Stored data entries:
★ ★ ★ ★

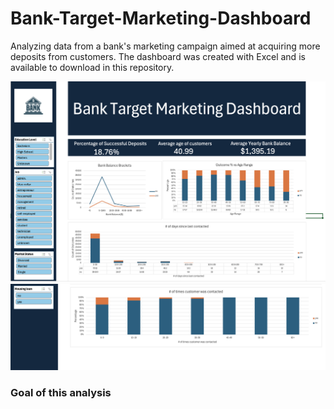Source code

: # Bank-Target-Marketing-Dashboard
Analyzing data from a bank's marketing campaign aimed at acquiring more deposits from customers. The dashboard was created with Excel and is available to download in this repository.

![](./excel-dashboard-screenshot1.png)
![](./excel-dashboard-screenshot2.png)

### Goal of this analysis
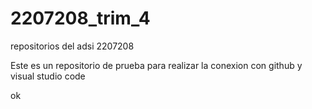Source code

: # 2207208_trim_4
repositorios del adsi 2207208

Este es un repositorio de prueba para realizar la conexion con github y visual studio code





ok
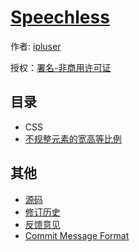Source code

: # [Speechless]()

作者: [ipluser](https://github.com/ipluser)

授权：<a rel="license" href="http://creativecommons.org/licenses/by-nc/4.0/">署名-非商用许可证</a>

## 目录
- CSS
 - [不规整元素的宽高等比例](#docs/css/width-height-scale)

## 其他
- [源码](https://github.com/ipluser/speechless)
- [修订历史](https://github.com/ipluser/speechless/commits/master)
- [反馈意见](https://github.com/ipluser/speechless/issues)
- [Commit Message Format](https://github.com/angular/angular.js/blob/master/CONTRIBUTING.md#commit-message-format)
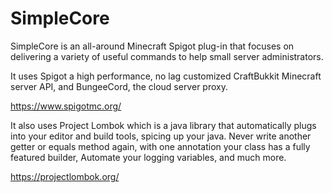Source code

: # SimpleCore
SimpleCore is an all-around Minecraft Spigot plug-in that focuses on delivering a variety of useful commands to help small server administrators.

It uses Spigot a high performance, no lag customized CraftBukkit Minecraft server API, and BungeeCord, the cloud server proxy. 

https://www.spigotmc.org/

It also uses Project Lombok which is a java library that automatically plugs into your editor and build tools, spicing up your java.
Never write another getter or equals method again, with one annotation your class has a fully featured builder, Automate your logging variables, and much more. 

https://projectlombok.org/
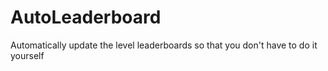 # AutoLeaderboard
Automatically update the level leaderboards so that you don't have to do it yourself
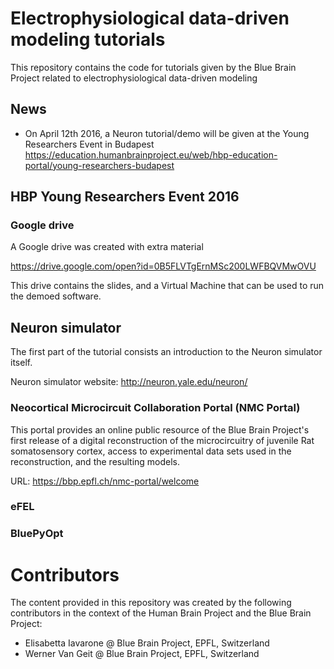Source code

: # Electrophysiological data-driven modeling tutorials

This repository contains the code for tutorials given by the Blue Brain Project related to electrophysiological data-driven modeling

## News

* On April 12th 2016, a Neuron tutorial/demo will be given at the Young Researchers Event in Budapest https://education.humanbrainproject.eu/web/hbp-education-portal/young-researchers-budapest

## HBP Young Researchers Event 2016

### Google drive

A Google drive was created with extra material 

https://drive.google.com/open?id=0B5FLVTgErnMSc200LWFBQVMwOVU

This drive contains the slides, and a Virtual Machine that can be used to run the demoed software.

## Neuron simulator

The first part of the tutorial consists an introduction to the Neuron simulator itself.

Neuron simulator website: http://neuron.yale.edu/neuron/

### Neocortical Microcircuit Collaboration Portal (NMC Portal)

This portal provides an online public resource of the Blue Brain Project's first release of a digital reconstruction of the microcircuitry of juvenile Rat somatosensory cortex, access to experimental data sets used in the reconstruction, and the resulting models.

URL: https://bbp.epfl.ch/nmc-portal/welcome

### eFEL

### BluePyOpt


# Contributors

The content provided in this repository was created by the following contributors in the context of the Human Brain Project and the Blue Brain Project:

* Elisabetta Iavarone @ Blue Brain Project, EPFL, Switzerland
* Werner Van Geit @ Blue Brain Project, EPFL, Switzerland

★ ★ ★ ★

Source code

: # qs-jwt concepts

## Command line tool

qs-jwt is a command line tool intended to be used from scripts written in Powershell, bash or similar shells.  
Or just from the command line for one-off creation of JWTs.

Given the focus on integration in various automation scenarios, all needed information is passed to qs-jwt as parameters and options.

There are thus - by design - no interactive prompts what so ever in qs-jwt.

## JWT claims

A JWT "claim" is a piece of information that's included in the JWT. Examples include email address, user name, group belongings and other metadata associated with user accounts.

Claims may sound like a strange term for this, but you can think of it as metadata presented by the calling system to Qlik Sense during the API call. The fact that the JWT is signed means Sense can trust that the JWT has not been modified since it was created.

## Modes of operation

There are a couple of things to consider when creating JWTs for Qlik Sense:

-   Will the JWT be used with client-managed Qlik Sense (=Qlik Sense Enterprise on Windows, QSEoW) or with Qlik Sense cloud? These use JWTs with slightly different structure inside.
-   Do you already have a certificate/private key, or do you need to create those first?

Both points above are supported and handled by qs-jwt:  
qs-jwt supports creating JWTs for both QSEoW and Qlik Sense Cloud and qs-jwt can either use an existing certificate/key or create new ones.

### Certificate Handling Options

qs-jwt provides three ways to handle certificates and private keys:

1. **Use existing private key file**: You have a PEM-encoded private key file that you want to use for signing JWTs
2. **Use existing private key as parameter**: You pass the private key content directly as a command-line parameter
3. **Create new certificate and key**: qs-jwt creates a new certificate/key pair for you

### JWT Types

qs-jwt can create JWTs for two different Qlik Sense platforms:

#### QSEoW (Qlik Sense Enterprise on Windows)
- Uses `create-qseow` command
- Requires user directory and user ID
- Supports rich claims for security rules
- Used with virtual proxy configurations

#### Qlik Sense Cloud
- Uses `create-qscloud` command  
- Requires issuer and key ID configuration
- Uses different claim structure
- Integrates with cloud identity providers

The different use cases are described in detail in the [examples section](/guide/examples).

★ ★ ★ ★

- Exercise directions
The lines above from the one containing "#### Qlik Sense Cloud" through the one containing "The different use" are to be set down exactly, and no others.

- Output for this exercise
#### Qlik Sense Cloud
- Uses `create-qscloud` command  
- Requires issuer and key ID configuration
- Uses different claim structure
- Integrates with cloud identity providers

The different use cases are described in detail in the [examples section](/guide/examples).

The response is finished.